Records provided:

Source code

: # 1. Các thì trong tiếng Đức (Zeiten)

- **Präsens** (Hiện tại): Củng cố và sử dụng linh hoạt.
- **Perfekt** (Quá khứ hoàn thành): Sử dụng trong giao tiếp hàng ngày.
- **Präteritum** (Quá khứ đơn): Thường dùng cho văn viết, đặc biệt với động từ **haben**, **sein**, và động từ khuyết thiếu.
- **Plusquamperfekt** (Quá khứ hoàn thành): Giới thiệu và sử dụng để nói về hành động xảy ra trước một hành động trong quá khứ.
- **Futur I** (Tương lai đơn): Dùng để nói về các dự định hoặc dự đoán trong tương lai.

Assigned task: Examine the listing and say how many of its lines contain the string "động". Give the number alone.

Answer space: 2